Before Viswanathan's plagiarisms were discovered, she scored a $500,000 two-book contract and a movie deal for "Opal." (The book deal is now canceled and "Opal" permanently withdrawn from circulation.) Viswanathan contends the borrowings were "unconscious and unintentional."

Here's what gets me about this. A visit to McCafferty's website suggests that her two victimized novels, although solidly successful, were by no means broken upon the world with the fanfare that accompanied "Opal." There seems to have been no breathless "Wow, a $500,000 deal!!" publicity of the kind that Viswanathan so briefly enjoyed before being exposed.
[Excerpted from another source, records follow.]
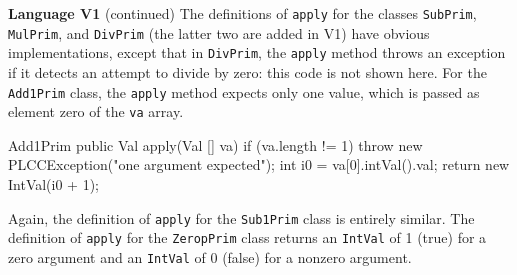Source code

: \begin{minipage}[t]{\sw}
\slidenumber
\LARGE
{\bf Language V1} (continued)\exx
The definitions of \verb'apply' for the classes
\verb'SubPrim', \verb'MulPrim', and \verb'DivPrim'
(the latter two are added in V1)
have obvious implementations, except that in \verb'DivPrim',
the \verb'apply' method throws an exception
if it detects an attempt to divide by zero:
this code is not shown here.\exx
For the \verb'Add1Prim' class,
the \verb'apply' method expects only one value,
which is passed as element zero of the \verb'va' array.
{\Large
\begin{qv}
Add1Prim
    public Val apply(Val [] va) {
        if (va.length != 1)
            throw new PLCCException("one argument expected");
        int i0 = va[0].intVal().val;
        return new IntVal(i0 + 1);
    }
\end{qv}
}
Again, the definition of \verb'apply' for the \verb'Sub1Prim' class
is entirely similar.
The definition of \verb'apply' for the \verb'ZeropPrim' class
returns an \verb'IntVal' of 1 (true) for a zero argument
and an \verb'IntVal' of 0 (false) for a nonzero argument.
\end{minipage}
\clearpage
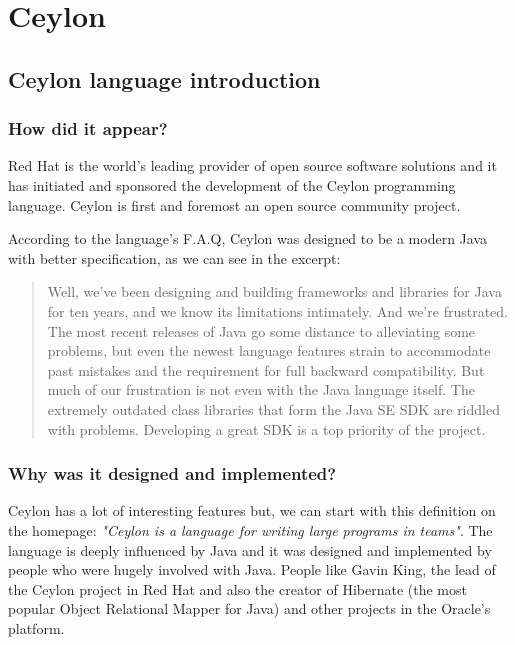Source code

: \documentclass{abnt}
\begin{document}
\chapter{Ceylon}

\section{Ceylon language introduction}

\subsection{How did it appear?}

Red Hat\cite{1_1} is the world's leading provider of open source software
solutions and it has initiated and sponsored\cite{1_2} the development
of the Ceylon programming language. Ceylon is first and foremost an open source
community project.

According to the language's F.A.Q\cite{1_3}, Ceylon was designed to be a
modern Java with better specification, as we can see in the excerpt:

\begin{quote}
Well, we've been designing and building frameworks and libraries for Java for
ten years, and we know its limitations intimately. And we're frustrated. The
most recent releases of Java go some distance to alleviating some problems,
but even the newest language features strain to accommodate past mistakes and
the requirement for full backward compatibility.
But much of our frustration is not even with the Java language itself. The
extremely outdated class libraries that form the Java SE SDK are riddled with
problems. Developing a great SDK is a top priority of the project.
\end{quote}

\subsection{Why was it designed and implemented?}

Ceylon has a lot of interesting features but, we can start with this
definition on the homepage\cite{1_4}: \textit{"Ceylon is a language for writing
large programs in teams"}. The language is deeply influenced by Java and it was
designed and implemented by people who were hugely involved with Java. People
like Gavin King, the lead of the Ceylon project in Red Hat and also the creator
of Hibernate\cite{1_5} (the most popular Object Relational Mapper for Java) and
other projects in the Oracle's platform.
\end{document}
Since Viswanathan borrowed from "Firsts" and "Seconds" so heavily for her own book, one has to ask: how come they weren't worth this much the first time around? Paint 'em brown and dial back the age of their author and suddenly they're an event? I hope the publishing industry takes a good long look at itself.

Viswanathan is part of the same phenomenon that fueled those other literary fakers, James Frey and "JT Leroy." In each case, who they were (or claimed to be) drove the acceptance of their prose. Frey was supposed to be this big badass who beat up priests and did hard time, while "Leroy" was allegedly a former drug-addicted transsexual truck-stop prostitute. Whoah! Who wouldn't want to read a book by such over-the-edge, raw survivors? As for Viswanathan, she really *is* an Indian-American teenager--which apparently made Megan McCafferty's work look orders of magnitude better than it did when it belonged to McCafferty herself.
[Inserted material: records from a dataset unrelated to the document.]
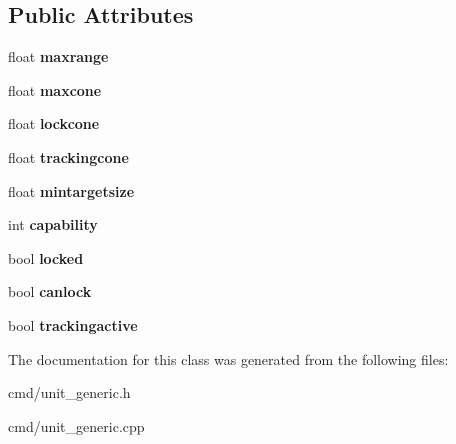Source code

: \subsection*{Public Attributes}
\begin{DoxyCompactItemize}
\item 
float {\bfseries maxrange}\hypertarget{classUnit_1_1Computer_1_1RADARLIM_ab7baa22633114471d29674474450fe6f}{}\label{classUnit_1_1Computer_1_1RADARLIM_ab7baa22633114471d29674474450fe6f}

\item 
float {\bfseries maxcone}\hypertarget{classUnit_1_1Computer_1_1RADARLIM_a25e8b1dd75ff07cd4fdf94a41cf5fc6b}{}\label{classUnit_1_1Computer_1_1RADARLIM_a25e8b1dd75ff07cd4fdf94a41cf5fc6b}

\item 
float {\bfseries lockcone}\hypertarget{classUnit_1_1Computer_1_1RADARLIM_a37a6b97f4edef520fba50f6e8a64b6e6}{}\label{classUnit_1_1Computer_1_1RADARLIM_a37a6b97f4edef520fba50f6e8a64b6e6}

\item 
float {\bfseries trackingcone}\hypertarget{classUnit_1_1Computer_1_1RADARLIM_aa6ab14e44b1331be58219f6dfacc38f5}{}\label{classUnit_1_1Computer_1_1RADARLIM_aa6ab14e44b1331be58219f6dfacc38f5}

\item 
float {\bfseries mintargetsize}\hypertarget{classUnit_1_1Computer_1_1RADARLIM_a87334301095117c8613161efc376c0d1}{}\label{classUnit_1_1Computer_1_1RADARLIM_a87334301095117c8613161efc376c0d1}

\item 
int {\bfseries capability}\hypertarget{classUnit_1_1Computer_1_1RADARLIM_ab2339c550f44a45efd587fbc6e6dc5a0}{}\label{classUnit_1_1Computer_1_1RADARLIM_ab2339c550f44a45efd587fbc6e6dc5a0}

\item 
bool {\bfseries locked}\hypertarget{classUnit_1_1Computer_1_1RADARLIM_a6115f398652c17ddae81fea9b4bd8f5d}{}\label{classUnit_1_1Computer_1_1RADARLIM_a6115f398652c17ddae81fea9b4bd8f5d}

\item 
bool {\bfseries canlock}\hypertarget{classUnit_1_1Computer_1_1RADARLIM_aa3e6fc4cfc137652a3b609e0327317d8}{}\label{classUnit_1_1Computer_1_1RADARLIM_aa3e6fc4cfc137652a3b609e0327317d8}

\item 
bool {\bfseries trackingactive}\hypertarget{classUnit_1_1Computer_1_1RADARLIM_a502bff504043ef72fe6720d77e7fbd39}{}\label{classUnit_1_1Computer_1_1RADARLIM_a502bff504043ef72fe6720d77e7fbd39}

\end{DoxyCompactItemize}


The documentation for this class was generated from the following files\+:\begin{DoxyCompactItemize}
\item 
cmd/unit\+\_\+generic.\+h\item 
cmd/unit\+\_\+generic.\+cpp\end{DoxyCompactItemize}
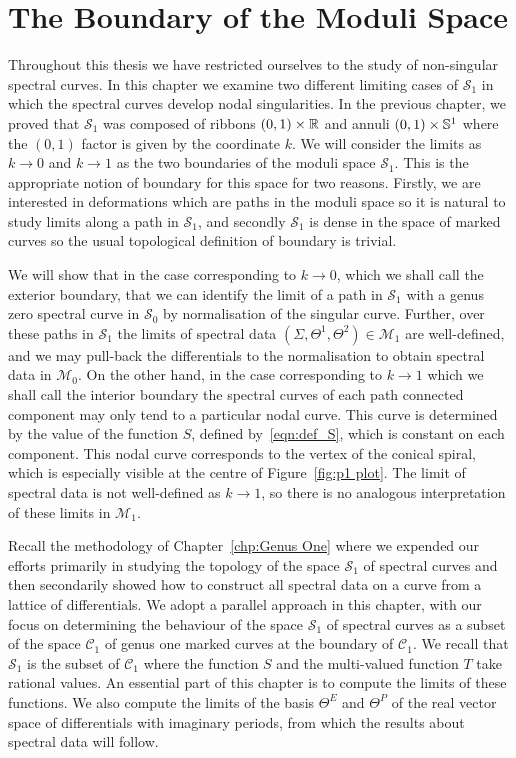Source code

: 
\chapter{The Boundary of the Moduli Space}
\label{chp:Moduli Boundary}

Throughout this thesis we have restricted ourselves to the study of non-singular spectral curves. In this chapter we examine two different limiting cases of $\mathcal{S}_1$ in which the spectral curves develop nodal singularities.
In the previous chapter, we proved that $\mathcal{S}_1$ was composed of ribbons $(0,1)\times \R$ and annuli $(0,1) \times \S^1$ where the $(0,1)$ factor is given by the coordinate $k$. We will consider the limits as $k \to 0$ and $k \to 1$ as the two boundaries of the moduli space $\mathcal{S}_1$. This is the appropriate notion of boundary for this space for two reasons. Firstly, we are interested in deformations which are paths in the moduli space so it is natural to study limits along a path in $\mathcal{S}_1$, and secondly $\mathcal{S}_1$ is dense in the space of marked curves so the usual topological definition of boundary is trivial.

We will show that in the case corresponding to $k \to 0$, which we shall call the exterior boundary, that we can identify the limit of a path in $\mathcal{S}_1$ with a genus zero spectral curve in $\mathcal{S}_0$ by normalisation of the singular curve. Further, over these paths in $\mathcal{S}_1$ the limits of spectral data $(Σ,Θ^1,Θ^2) \in \mathcal{M}_1$ are well-defined, and we may pull-back the differentials to the normalisation to obtain spectral data in $\mathcal{M}_0$. On the other hand, in the case corresponding to $k \to 1$ which we shall call the interior boundary the spectral curves of each path connected component may only tend to a particular nodal curve. This curve is determined by the value of the function $S$, defined by~\eqref{eqn:def_S}, which is constant on each component. This nodal curve corresponds to the vertex of the conical spiral, which is especially visible at the centre of Figure~\ref{fig:p1 plot}. The limit of spectral data is not well-defined as $k \to 1$, so there is no analogous interpretation of these limits in $\mathcal{M}_1$.

Recall the methodology of Chapter~\ref{chp:Genus One} where we expended our efforts primarily in studying the topology of the space $\mathcal{S}_1$ of spectral curves and then secondarily showed how to construct all spectral data on a curve from a lattice of differentials.
We adopt a parallel approach in this chapter, with our focus on determining the behaviour of the space $\mathcal{S}_1$ of spectral curves as a subset of the space $\mathcal{C}_1$ of genus one marked curves at the boundary of $\mathcal{C}_1$. We recall that $\mathcal{S}_1$ is the subset of $\mathcal{C}_1$ where the function $S$ and the multi-valued function $T$ take rational values. An essential part of this chapter is to compute the limits of these functions. We also compute the limits of the basis $Θ^E$ and $Θ^P$ of the real vector space of differentials with imaginary periods, from which the results about spectral data will follow.

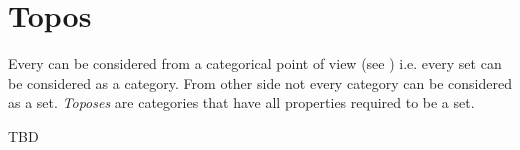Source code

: \chapter{Topos}
\label{sec:topos}
Every  can be considered from a categorical point of
view (see ) i.e. every set can be
considered as a category. From other side not every category can be
considered as a set. \textit{Toposes} are categories that have all
properties required to be a set. 

TBD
So the publishing industry needs to ask itself: are we the publishing industry, or are we trying to be a phantom limb of the movie business? What are we selling, books or authors? I got news for you: 97% of authors are pasty, isolated obsessives who have no life. Because THEY SPEND ALL THEIR TIME WRITING. Because WRITING (even when you do it really fast like Stephen King) TAKES A LONG TIME. As many have pointed out, it is like manual labor. There are no shortcuts. You have to sit and do it. Writing 120,000 words--and with rewriting, it's more like 300,000--takes WAY longer than your average truck-stop transsexual has time for. Jean Genet (an *actual* gay prostitute who was one of the twentieth century's great cold absurdists) is pretty much the only one who broke that mold, and he was French--and his books are short.

As long as agents and editors allow themselves to be seduced by youth, "exoticism," danger, and the thought of crack-fueled blowjobs, they will be vulnerable to fakers. My heart goes out to Megan McCafferty, who must feel deeply hurt that her ideas and words rocketed a teenager to fame while earning far less--a lot, but far less--for herself. Because it's so obviously personal. McCafferty was less "interesting," therefore her books were less interesting.

If authors are judged like that, then they lose. Period.